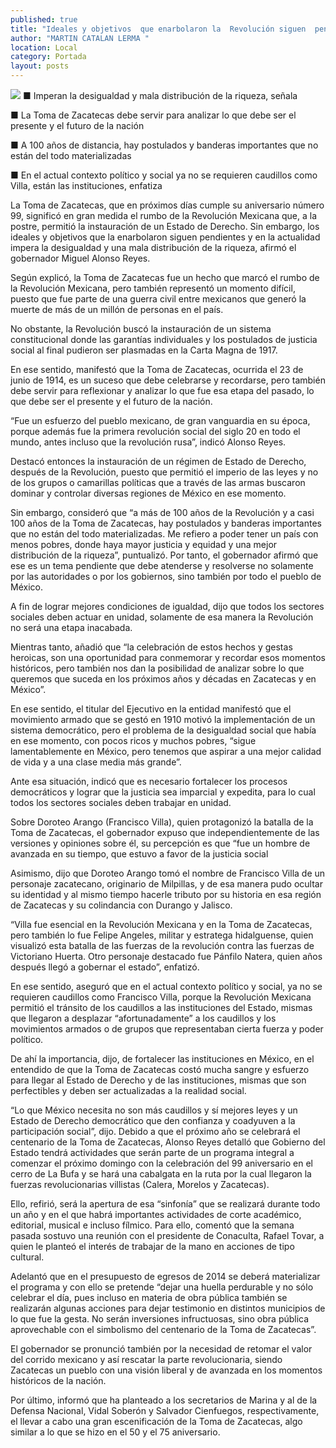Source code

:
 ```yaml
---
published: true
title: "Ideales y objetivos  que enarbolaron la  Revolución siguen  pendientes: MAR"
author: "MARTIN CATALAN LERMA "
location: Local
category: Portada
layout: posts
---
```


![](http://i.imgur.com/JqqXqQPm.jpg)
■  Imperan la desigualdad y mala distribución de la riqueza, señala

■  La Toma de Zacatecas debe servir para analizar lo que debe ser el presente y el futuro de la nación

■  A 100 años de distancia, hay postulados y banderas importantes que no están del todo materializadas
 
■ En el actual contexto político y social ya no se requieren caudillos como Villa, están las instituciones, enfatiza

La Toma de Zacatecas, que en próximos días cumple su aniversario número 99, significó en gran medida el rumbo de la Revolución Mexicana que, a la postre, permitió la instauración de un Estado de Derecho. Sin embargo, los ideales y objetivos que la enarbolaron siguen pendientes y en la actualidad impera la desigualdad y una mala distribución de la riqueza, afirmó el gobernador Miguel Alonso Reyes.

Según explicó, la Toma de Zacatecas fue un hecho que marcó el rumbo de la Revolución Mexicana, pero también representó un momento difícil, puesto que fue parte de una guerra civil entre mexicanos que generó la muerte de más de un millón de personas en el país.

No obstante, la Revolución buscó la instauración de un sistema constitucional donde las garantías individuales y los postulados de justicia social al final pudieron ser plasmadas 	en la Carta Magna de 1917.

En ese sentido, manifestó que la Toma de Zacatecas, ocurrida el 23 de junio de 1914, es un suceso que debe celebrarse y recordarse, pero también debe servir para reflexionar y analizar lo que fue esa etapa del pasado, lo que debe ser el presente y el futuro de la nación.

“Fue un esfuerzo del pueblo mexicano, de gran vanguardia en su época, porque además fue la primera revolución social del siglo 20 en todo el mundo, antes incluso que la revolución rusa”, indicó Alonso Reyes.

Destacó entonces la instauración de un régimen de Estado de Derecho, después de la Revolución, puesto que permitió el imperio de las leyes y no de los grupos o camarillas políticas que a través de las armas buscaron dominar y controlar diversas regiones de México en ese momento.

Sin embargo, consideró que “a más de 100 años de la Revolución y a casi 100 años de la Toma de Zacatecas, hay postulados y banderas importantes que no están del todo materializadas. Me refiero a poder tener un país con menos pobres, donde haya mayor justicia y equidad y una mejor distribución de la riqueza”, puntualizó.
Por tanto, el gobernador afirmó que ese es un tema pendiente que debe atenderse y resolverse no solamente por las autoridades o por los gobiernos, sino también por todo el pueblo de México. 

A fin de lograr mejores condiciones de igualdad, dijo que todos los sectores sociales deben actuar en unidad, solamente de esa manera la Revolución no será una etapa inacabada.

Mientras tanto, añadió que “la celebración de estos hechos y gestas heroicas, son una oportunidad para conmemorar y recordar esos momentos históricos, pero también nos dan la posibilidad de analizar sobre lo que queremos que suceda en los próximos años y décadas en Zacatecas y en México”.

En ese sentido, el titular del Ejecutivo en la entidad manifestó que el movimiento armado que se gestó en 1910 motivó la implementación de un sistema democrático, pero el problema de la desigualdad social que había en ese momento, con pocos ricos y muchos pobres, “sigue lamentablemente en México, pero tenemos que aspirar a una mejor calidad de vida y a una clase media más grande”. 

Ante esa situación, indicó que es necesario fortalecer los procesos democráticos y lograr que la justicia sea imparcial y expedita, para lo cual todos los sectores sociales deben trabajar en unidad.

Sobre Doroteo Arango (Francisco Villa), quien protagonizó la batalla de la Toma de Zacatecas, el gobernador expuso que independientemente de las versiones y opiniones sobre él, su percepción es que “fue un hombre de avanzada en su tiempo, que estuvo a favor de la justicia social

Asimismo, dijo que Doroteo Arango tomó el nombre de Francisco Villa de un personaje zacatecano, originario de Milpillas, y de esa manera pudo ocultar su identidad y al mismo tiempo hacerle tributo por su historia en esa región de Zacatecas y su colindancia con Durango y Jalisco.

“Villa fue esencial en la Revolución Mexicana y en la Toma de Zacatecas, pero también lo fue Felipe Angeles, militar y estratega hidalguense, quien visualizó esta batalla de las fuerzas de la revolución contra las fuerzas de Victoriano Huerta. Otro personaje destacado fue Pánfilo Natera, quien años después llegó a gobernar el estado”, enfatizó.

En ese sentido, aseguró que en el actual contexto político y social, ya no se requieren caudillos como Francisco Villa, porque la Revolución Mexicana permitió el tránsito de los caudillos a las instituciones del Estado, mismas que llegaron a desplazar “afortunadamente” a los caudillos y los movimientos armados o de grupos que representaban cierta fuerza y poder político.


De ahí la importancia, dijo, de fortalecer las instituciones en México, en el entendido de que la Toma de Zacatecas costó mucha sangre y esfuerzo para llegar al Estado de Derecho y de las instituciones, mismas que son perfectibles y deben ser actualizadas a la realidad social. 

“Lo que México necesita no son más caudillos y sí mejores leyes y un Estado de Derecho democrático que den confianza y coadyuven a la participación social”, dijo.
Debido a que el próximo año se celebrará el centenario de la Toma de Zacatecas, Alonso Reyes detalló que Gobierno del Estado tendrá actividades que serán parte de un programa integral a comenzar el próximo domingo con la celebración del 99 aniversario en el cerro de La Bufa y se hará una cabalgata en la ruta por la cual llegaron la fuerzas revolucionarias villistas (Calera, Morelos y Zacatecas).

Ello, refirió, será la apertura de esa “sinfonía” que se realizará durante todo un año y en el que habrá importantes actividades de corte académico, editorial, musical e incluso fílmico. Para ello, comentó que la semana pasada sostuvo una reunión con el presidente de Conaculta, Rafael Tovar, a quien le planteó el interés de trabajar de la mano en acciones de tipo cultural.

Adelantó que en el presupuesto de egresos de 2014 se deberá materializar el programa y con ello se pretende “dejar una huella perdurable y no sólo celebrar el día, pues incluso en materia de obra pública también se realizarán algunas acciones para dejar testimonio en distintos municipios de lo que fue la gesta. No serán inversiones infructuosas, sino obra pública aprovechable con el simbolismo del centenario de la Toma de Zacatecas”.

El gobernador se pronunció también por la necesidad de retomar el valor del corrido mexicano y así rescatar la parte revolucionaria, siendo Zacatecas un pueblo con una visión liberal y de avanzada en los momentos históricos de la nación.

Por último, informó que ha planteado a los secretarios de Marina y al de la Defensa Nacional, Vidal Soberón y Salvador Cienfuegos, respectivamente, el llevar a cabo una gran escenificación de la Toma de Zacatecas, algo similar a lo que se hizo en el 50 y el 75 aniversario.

▬▬▬▬▬▬▬▬▬▬

_Work to be completed:_ Go through the material and copy each line that contains "objetivos".

_Response box:_
title: "Ideales y objetivos  que enarbolaron la  Revolución siguen  pendientes: MAR"
La Toma de Zacatecas, que en próximos días cumple su aniversario número 99, significó en gran medida el rumbo de la Revolución Mexicana que, a la postre, permitió la instauración de un Estado de Derecho. Sin embargo, los ideales y objetivos que la enarbolaron siguen pendientes y en la actualidad impera la desigualdad y una mala distribución de la riqueza, afirmó el gobernador Miguel Alonso Reyes.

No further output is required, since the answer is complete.